Records for this task START
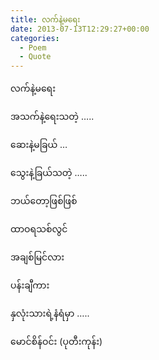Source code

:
 ```yaml
---
title: လက်နဲ့မရေး
date: 2013-07-13T12:29:27+00:00
categories:
  - Poem
  - Quote
---
```

လက်နဲ့မရေး
  
အသက်နဲ့ရေးသတဲ့ …..
  
ဆေးနဲ့မခြယ် …
  
သွေးနဲ့ခြယ်သတဲ့ …..
  
ဘယ်တော့ဖြစ်ဖြစ်
  
ထာဝရသစ်လွင်
  
အချစ်မြင်လား
  
ပန်းချီကား
  
နှလုံးသားရဲ့နံရံမှာ …..

မောင်စိန်ဝင်း (ပုတီးကုန်း)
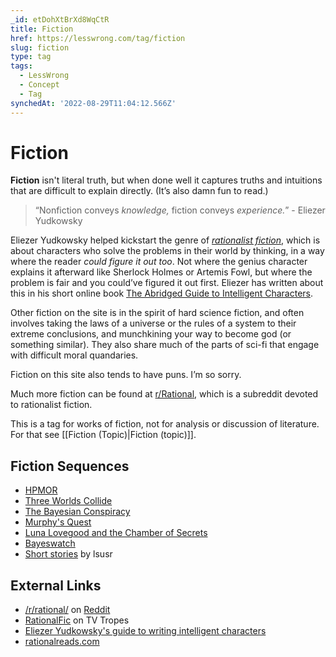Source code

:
```yaml
---
_id: etDohXtBrXd8WqCtR
title: Fiction
href: https://lesswrong.com/tag/fiction
slug: fiction
type: tag
tags:
  - LessWrong
  - Concept
  - Tag
synchedAt: '2022-08-29T11:04:12.566Z'
---
```


# Fiction

**Fiction** isn't literal truth, but when done well it captures truths and intuitions that are difficult to explain directly. (It’s also damn fun to read.)

> “Nonfiction conveys *knowledge,* fiction conveys *experience.*” \- Eliezer Yudkowsky 

Eliezer Yudkowsky helped kickstart the genre of [*rationalist fiction*](https://www.lesswrong.com/posts/q79vYjHAE9KHcAjSs/rationalist-fiction), which is about characters who solve the problems in their world by thinking, in a way where the reader *could figure it out too*. Not where the genius character explains it afterward like Sherlock Holmes or Artemis Fowl, but where the problem is fair and you could’ve figured it out first. Eliezer has written about this in his short online book [The Abridged Guide to Intelligent Characters](https://yudkowsky.tumblr.com/writing).

Other fiction on the site is in the spirit of hard science fiction, and often involves taking the laws of a universe or the rules of a system to their extreme conclusions, and munchkining your way to become god (or something similar). They also share much of the parts of sci-fi that engage with difficult moral quandaries.

Fiction on this site also tends to have puns. I’m so sorry.

Much more fiction can be found at [r/Rational](https://www.reddit.com/r/rational), which is a subreddit devoted to rationalist fiction.

This is a tag for works of fiction, not for analysis or discussion of literature. For that see [[Fiction (Topic)|Fiction (topic)]].

## Fiction Sequences

- [HPMOR](https://www.lesswrong.com/hpmor)
- [Three Worlds Collide](https://www.lesswrong.com/s/qWoFR4ytMpQ5vw3FT)
- [The Bayesian Conspiracy](https://www.lesswrong.com/s/LAop879LCQWrM5YnE)
- [Murphy's Quest](https://www.lesswrong.com/s/4C33PKt2cQdA7oyfJ)
- [Luna Lovegood and the Chamber of Secrets](https://www.lesswrong.com/s/TF77XsD5PbucbJsG3)
- [Bayeswatch](https://www.lesswrong.com/s/TjdhvTSptCYakw3Lc)
- [Short stories](https://www.lesswrong.com/s/qMtriMPLdriNkAfSJ) by lsusr

## External Links

- [/r/rational/](https://www.reddit.com/r/rational/) on [Reddit](https://lessestwrong.com/tag/reddit)
- [RationalFic](http://tvtropes.org/pmwiki/pmwiki.php/Main/RationalFic) on TV Tropes
- [Eliezer Yudkowsky's guide to writing intelligent characters](http://yudkowsky.tumblr.com/writing)
- [rationalreads.com](http://rationalreads.com/)
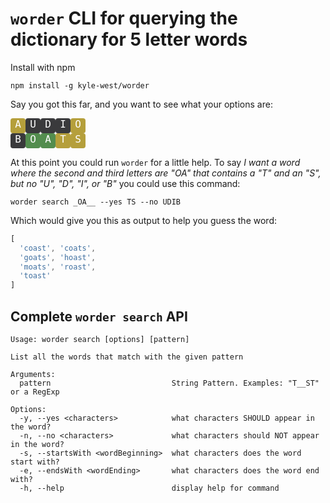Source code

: # `worder` CLI for querying the dictionary for 5 letter words

Install with npm

```
npm install -g kyle-west/worder
```

Say you got this far, and you want to see what your options are:

<span style="background:#b59f3b; color:white; font-family:Consolas,monospace; font-size:16px; width:24px; height:24px; display:inline-block; text-align:center; border-radius:4px;">A</span><span style="background:#3a3a3c; color:white; font-family:Consolas,monospace; font-size:16px; width:24px; height:24px; display:inline-block; text-align:center; border-radius:4px;">U</span><span style="background:#3a3a3c; color:white; font-family:Consolas,monospace; font-size:16px; width:24px; height:24px; display:inline-block; text-align:center; border-radius:4px;">D</span><span style="background:#3a3a3c; color:white; font-family:Consolas,monospace; font-size:16px; width:24px; height:24px; display:inline-block; text-align:center; border-radius:4px;">I</span><span style="background:#b59f3b; color:white; font-family:Consolas,monospace; font-size:16px; width:24px; height:24px; display:inline-block; text-align:center; border-radius:4px;">O</span><br/>
<span style="background:#3a3a3c; color:white; font-family:Consolas,monospace; font-size:16px; width:24px; height:24px; display:inline-block; text-align:center; border-radius:4px;">B</span><span style="background:#538d4e; color:white; font-family:Consolas,monospace; font-size:16px; width:24px; height:24px; display:inline-block; text-align:center; border-radius:4px;">O</span><span style="background:#538d4e; color:white; font-family:Consolas,monospace; font-size:16px; width:24px; height:24px; display:inline-block; text-align:center; border-radius:4px;">A</span><span style="background:#b59f3b; color:white; font-family:Consolas,monospace; font-size:16px; width:24px; height:24px; display:inline-block; text-align:center; border-radius:4px;">T</span><span style="background:#b59f3b; color:white; font-family:Consolas,monospace; font-size:16px; width:24px; height:24px; display:inline-block; text-align:center; border-radius:4px;">S</span>

At this point you could run `worder` for a little help. To say _I want a word where the second and third letters are "OA" that contains a "T" and an "S", but no "U", "D", "I", or "B"_ you could use this command:

```
worder search _OA__ --yes TS --no UDIB
```

Which would give you this as output to help you guess the word:

```js
[
  'coast', 'coats',
  'goats', 'hoast',
  'moats', 'roast',
  'toast'
]
```

## Complete `worder search` API

```
Usage: worder search [options] [pattern]

List all the words that match with the given pattern

Arguments:
  pattern                           String Pattern. Examples: "T__ST" or a RegExp

Options:
  -y, --yes <characters>            what characters SHOULD appear in the word?
  -n, --no <characters>             what characters should NOT appear in the word?
  -s, --startsWith <wordBeginning>  what characters does the word start with?
  -e, --endsWith <wordEnding>       what characters does the word end with?
  -h, --help                        display help for command
```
Records for this task END
Write back the stretch of lines above that begins with the line holding "- [Short stories](https://www.lesswrong.com/s/qMtriMPLdriNkAfSJ)" and ends with the line holding "Say you got", both included, exactly as written. Pictures stay out.

- [Short stories](https://www.lesswrong.com/s/qMtriMPLdriNkAfSJ) by lsusr

## External Links

- [/r/rational/](https://www.reddit.com/r/rational/) on [Reddit](https://lessestwrong.com/tag/reddit)
- [RationalFic](http://tvtropes.org/pmwiki/pmwiki.php/Main/RationalFic) on TV Tropes
- [Eliezer Yudkowsky's guide to writing intelligent characters](http://yudkowsky.tumblr.com/writing)
- [rationalreads.com](http://rationalreads.com/)
Source code

: # `worder` CLI for querying the dictionary for 5 letter words

Install with npm

```
npm install -g kyle-west/worder
```

Say you got this far, and you want to see what your options are:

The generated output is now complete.